(PROVIDED INFORMATION Opens)

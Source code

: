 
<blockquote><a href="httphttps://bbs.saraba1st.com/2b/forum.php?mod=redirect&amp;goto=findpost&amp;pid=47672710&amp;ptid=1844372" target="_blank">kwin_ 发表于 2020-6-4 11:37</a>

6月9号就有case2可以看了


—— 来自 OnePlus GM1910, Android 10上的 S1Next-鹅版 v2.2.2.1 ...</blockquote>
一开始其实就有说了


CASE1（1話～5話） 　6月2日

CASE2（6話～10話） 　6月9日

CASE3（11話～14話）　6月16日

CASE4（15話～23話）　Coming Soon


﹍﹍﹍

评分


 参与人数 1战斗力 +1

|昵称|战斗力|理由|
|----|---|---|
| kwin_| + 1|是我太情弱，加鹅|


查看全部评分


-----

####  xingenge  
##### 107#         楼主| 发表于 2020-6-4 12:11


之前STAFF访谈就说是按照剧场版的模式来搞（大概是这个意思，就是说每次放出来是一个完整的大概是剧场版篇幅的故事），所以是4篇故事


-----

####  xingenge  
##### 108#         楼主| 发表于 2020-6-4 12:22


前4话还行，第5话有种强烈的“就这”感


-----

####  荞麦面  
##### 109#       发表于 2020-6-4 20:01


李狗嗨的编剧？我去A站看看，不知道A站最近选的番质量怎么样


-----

(PROVIDED INFORMATION Closes)

PROBLEM DETAILS:
Reply with one number only: how many lines of the listing hold "blockquote"?

SOLUTION FOR THIS EXERCISE:
2